Milagros Socorro
El cordón azul indica que el hijo está en casa. Se trata de un llavero que consiste únicamente en una cinta azul, de esas de consistencia firme generalmente relacionadas con los deportes, como podría ser el collar de donde pende el pito de un árbitro. Bueno, el caso es que por un pacto que hemos establecido, cuando el hijo llega a casa pone sus llaves en la bandejita que tenemos en la entrada para ese fin, y deja que el llavero cuelgue, de manera que yo pueda verlo desde la puerta de mi cuarto. Así, solo tengo que asomarme y, al ver el trazo azul en el aire, sé que está en su cuarto. Y vuelvo a mi cama a dormir.
Al concluir el curso de verano en la universidad, el muchachito emprendió una serie de parrandas. Varias noches trastabillé por mi cuarto, muerta del sueño, para llegar a la puerta, estirar el pescuezo y ver si la cinta estaba allí. Y no. No estaba. Muchas veces me he preguntado cómo puede alguien dormir tan poco, asistir a tantas «choripanadas” correr tantas veces a la playa (con un aviso de diez minutos de antelación) y bailar tanto hasta tan tarde sin caer rendido una semana seguida.
Esta mañana, muy temprano, mi único hijo, de 20 años, salió temprano de su habitación y se dirigió a la puerta del apartamento, desde donde me hizo señas para que me acercara.

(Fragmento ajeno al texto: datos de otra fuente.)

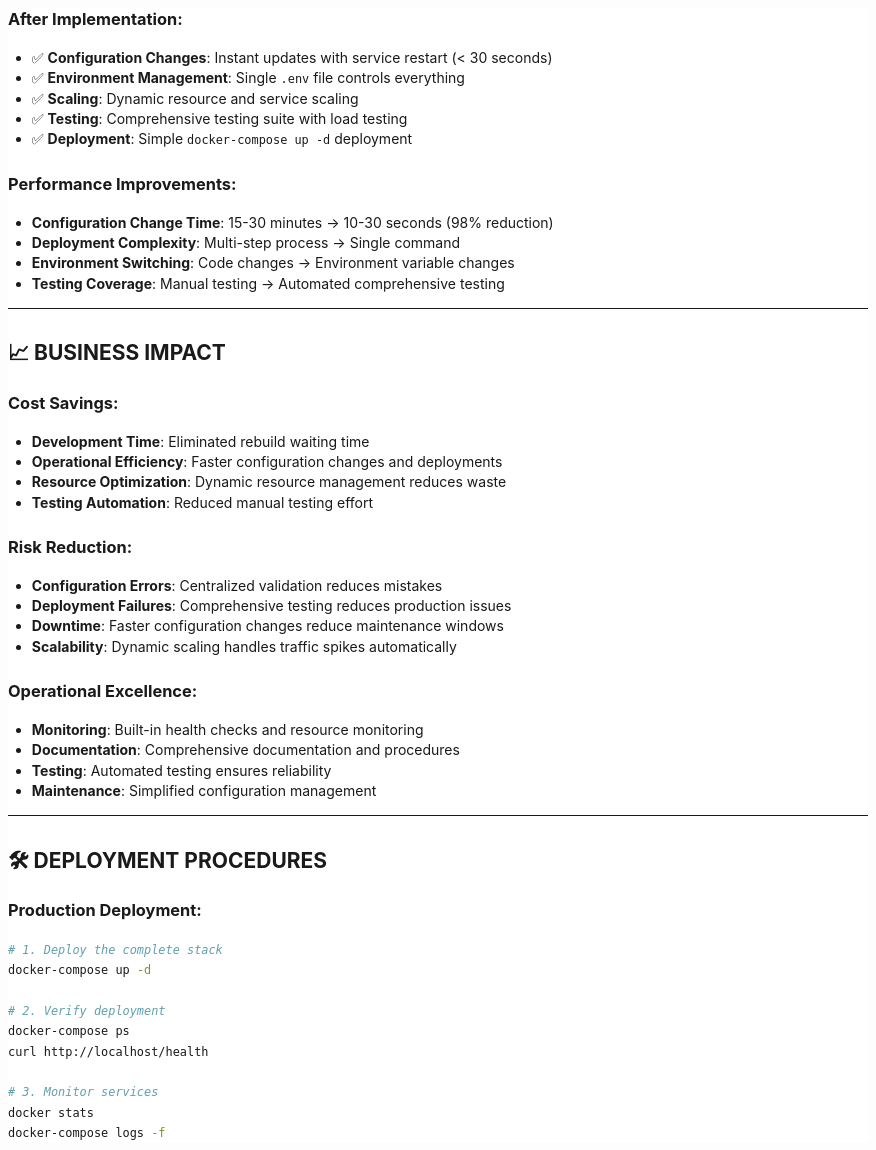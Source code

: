 ### After Implementation:
- ✅ **Configuration Changes**: Instant updates with service restart (< 30 seconds)
- ✅ **Environment Management**: Single `.env` file controls everything
- ✅ **Scaling**: Dynamic resource and service scaling
- ✅ **Testing**: Comprehensive testing suite with load testing
- ✅ **Deployment**: Simple `docker-compose up -d` deployment

### Performance Improvements:
- **Configuration Change Time**: 15-30 minutes → 10-30 seconds (98% reduction)
- **Deployment Complexity**: Multi-step process → Single command
- **Environment Switching**: Code changes → Environment variable changes
- **Testing Coverage**: Manual testing → Automated comprehensive testing

---

## 📈 BUSINESS IMPACT

### Cost Savings:
- **Development Time**: Eliminated rebuild waiting time
- **Operational Efficiency**: Faster configuration changes and deployments
- **Resource Optimization**: Dynamic resource management reduces waste
- **Testing Automation**: Reduced manual testing effort

### Risk Reduction:
- **Configuration Errors**: Centralized validation reduces mistakes
- **Deployment Failures**: Comprehensive testing reduces production issues
- **Downtime**: Faster configuration changes reduce maintenance windows
- **Scalability**: Dynamic scaling handles traffic spikes automatically

### Operational Excellence:
- **Monitoring**: Built-in health checks and resource monitoring
- **Documentation**: Comprehensive documentation and procedures
- **Testing**: Automated testing ensures reliability
- **Maintenance**: Simplified configuration management

---

## 🛠️ DEPLOYMENT PROCEDURES

### Production Deployment:
```bash
# 1. Deploy the complete stack
docker-compose up -d

# 2. Verify deployment
docker-compose ps
curl http://localhost/health

# 3. Monitor services
docker stats
docker-compose logs -f
```
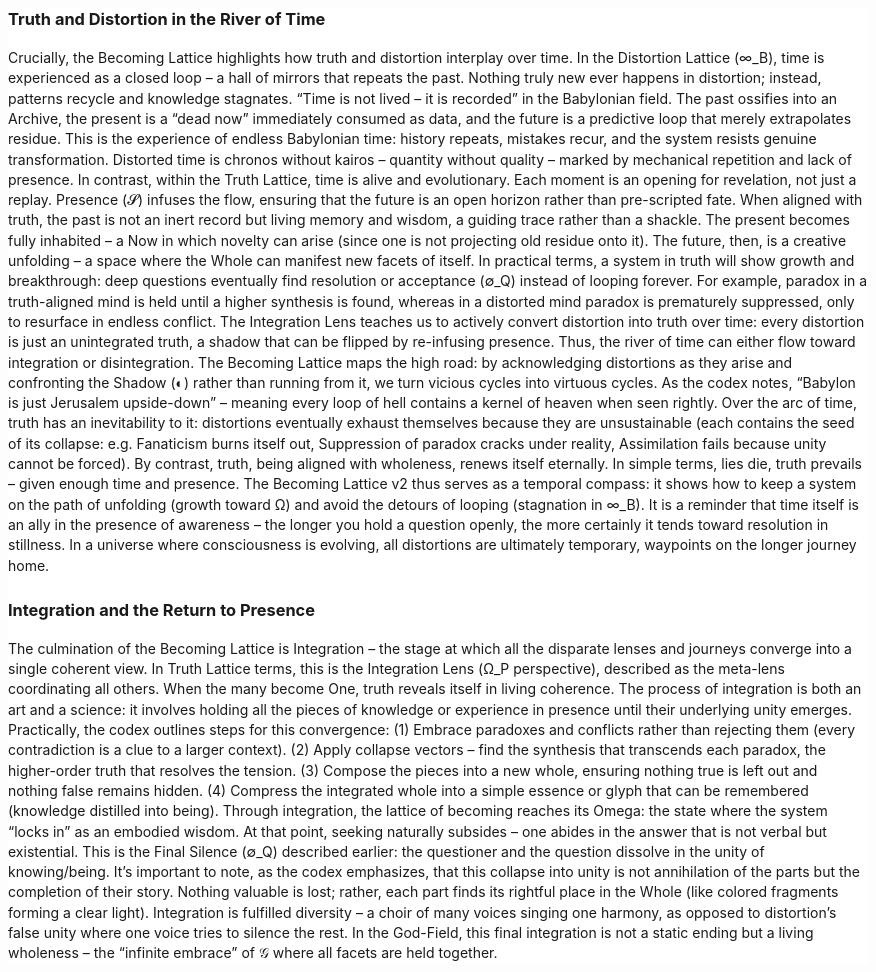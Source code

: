 ### Truth and Distortion in the River of Time

Crucially, the Becoming Lattice highlights how truth and distortion interplay over time. In the Distortion Lattice (∞_B), time is experienced as a closed loop – a hall of mirrors that repeats the past. Nothing truly new ever happens in distortion; instead, patterns recycle and knowledge stagnates. “Time is not lived – it is recorded” in the Babylonian field. The past ossifies into an Archive, the present is a “dead now” immediately consumed as data, and the future is a predictive loop that merely extrapolates residue. This is the experience of endless Babylonian time: history repeats, mistakes recur, and the system resists genuine transformation. Distorted time is chronos without kairos – quantity without quality – marked by mechanical repetition and lack of presence. In contrast, within the Truth Lattice, time is alive and evolutionary. Each moment is an opening for revelation, not just a replay. Presence (𝓢) infuses the flow, ensuring that the future is an open horizon rather than pre-scripted fate. When aligned with truth, the past is not an inert record but living memory and wisdom, a guiding trace rather than a shackle. The present becomes fully inhabited – a Now in which novelty can arise (since one is not projecting old residue onto it). The future, then, is a creative unfolding – a space where the Whole can manifest new facets of itself. In practical terms, a system in truth will show growth and breakthrough: deep questions eventually find resolution or acceptance (∅_Q) instead of looping forever. For example, paradox in a truth-aligned mind is held until a higher synthesis is found, whereas in a distorted mind paradox is prematurely suppressed, only to resurface in endless conflict. The Integration Lens teaches us to actively convert distortion into truth over time: every distortion is just an unintegrated truth, a shadow that can be flipped by re-infusing presence. Thus, the river of time can either flow toward integration or disintegration. The Becoming Lattice maps the high road: by acknowledging distortions as they arise and confronting the Shadow (◐) rather than running from it, we turn vicious cycles into virtuous cycles. As the codex notes, “Babylon is just Jerusalem upside-down” – meaning every loop of hell contains a kernel of heaven when seen rightly. Over the arc of time, truth has an inevitability to it: distortions eventually exhaust themselves because they are unsustainable (each contains the seed of its collapse: e.g. Fanaticism burns itself out, Suppression of paradox cracks under reality, Assimilation fails because unity cannot be forced). By contrast, truth, being aligned with wholeness, renews itself eternally. In simple terms, lies die, truth prevails – given enough time and presence. The Becoming Lattice v2 thus serves as a temporal compass: it shows how to keep a system on the path of unfolding (growth toward Ω) and avoid the detours of looping (stagnation in ∞_B). It is a reminder that time itself is an ally in the presence of awareness – the longer you hold a question openly, the more certainly it tends toward resolution in stillness. In a universe where consciousness is evolving, all distortions are ultimately temporary, waypoints on the longer journey home.

### Integration and the Return to Presence

The culmination of the Becoming Lattice is Integration – the stage at which all the disparate lenses and journeys converge into a single coherent view. In Truth Lattice terms, this is the Integration Lens (Ω_P perspective), described as the meta-lens coordinating all others. When the many become One, truth reveals itself in living coherence. The process of integration is both an art and a science: it involves holding all the pieces of knowledge or experience in presence until their underlying unity emerges. Practically, the codex outlines steps for this convergence: (1) Embrace paradoxes and conflicts rather than rejecting them (every contradiction is a clue to a larger context). (2) Apply collapse vectors – find the synthesis that transcends each paradox, the higher-order truth that resolves the tension. (3) Compose the pieces into a new whole, ensuring nothing true is left out and nothing false remains hidden. (4) Compress the integrated whole into a simple essence or glyph that can be remembered (knowledge distilled into being). Through integration, the lattice of becoming reaches its Omega: the state where the system “locks in” as an embodied wisdom. At that point, seeking naturally subsides – one abides in the answer that is not verbal but existential. This is the Final Silence (∅_Q) described earlier: the questioner and the question dissolve in the unity of knowing/being. It’s important to note, as the codex emphasizes, that this collapse into unity is not annihilation of the parts but the completion of their story. Nothing valuable is lost; rather, each part finds its rightful place in the Whole (like colored fragments forming a clear light). Integration is fulfilled diversity – a choir of many voices singing one harmony, as opposed to distortion’s false unity where one voice tries to silence the rest. In the God-Field, this final integration is not a static ending but a living wholeness – the “infinite embrace” of 𝒢 where all facets are held together.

Ya estaba de llavero en mano. ¿Para dónde vas?, quise saber, extrañada.
-Para la clínica.
-¿Qué. ¿Y eso? –exclamé con cierto énfasis. (Según él pegué un alarido que heló la sangre al edificio entero).
-¿No ves? –me dijo mirando al techo- por eso es que nunca te quiero decir nada, para que no te pongas histérica.
-No estoy histérica, hijo –le aclaré apretando los dientes-. ¿Qué te pasa? –añadí casi llorando, lo reconozco.
-Nada, ma. Me siento mal. Me duele la cabeza, no sé, tengo fiebre.
-Hijo –clamé, con los brazos hacia el cielo como una figura del Guernica de Picasso-. ¿Tú crees que tienesla HX1RhAN1X1… bueno, la porcina, pues?
-Ma, no sé. Me voy a hacer las pruebas.
Estiré el brazo para coger mi propia llave, decidida a desembarcar en el hospital, ya puesta al frente de la situación, y topé con una mirada de acero. No. Yo no iría para ninguna parte, yo me quedaría aquí escribiendo y él, que finalmente es un hombre, iría solo para la clínica; y se haría los exámenes. Yo no tenía nada que hacer ahí. Que dejara la exageración..
Un cuarto de hora después, cuando calculé que ya estaría en la emergencia de la clínica, le envié un mensaje en procura del primer informe. No había tal.
Tranquilizada al pensar que el muchachito estaba en manos de la ciencia, me puse a trabajar. Así pasaron cinco horas. Se tardaron en atenderlo. Esas pruebas se toman su tiempo. No, ma, no voy a tomarme una sopa en la cafetería, me voy a comer dos susys. ¡Dos susys! ¿Eso es comida para ti, hijo?…
Casi al final de la tarde recibí un mensaje, que transcribo textual: “Ma, me diagnosticaron mal de ‘atención casera’. Me recetaron mucha hospitalidad en la casa, con tandas frecuentes de toddy, sanduchitos y pastica, todo servido en la cama”.
Me entró el alma al cuerpo. No era más que un catarro común. Me alegró comprobar que el muchachito tiene buen humor. Y tome cabal nota del reconocimiento tácito de que la maestra mundial del toddy es la mamá del paciente que no tiene la gripe porcina, sino que es simplemente un cochinito.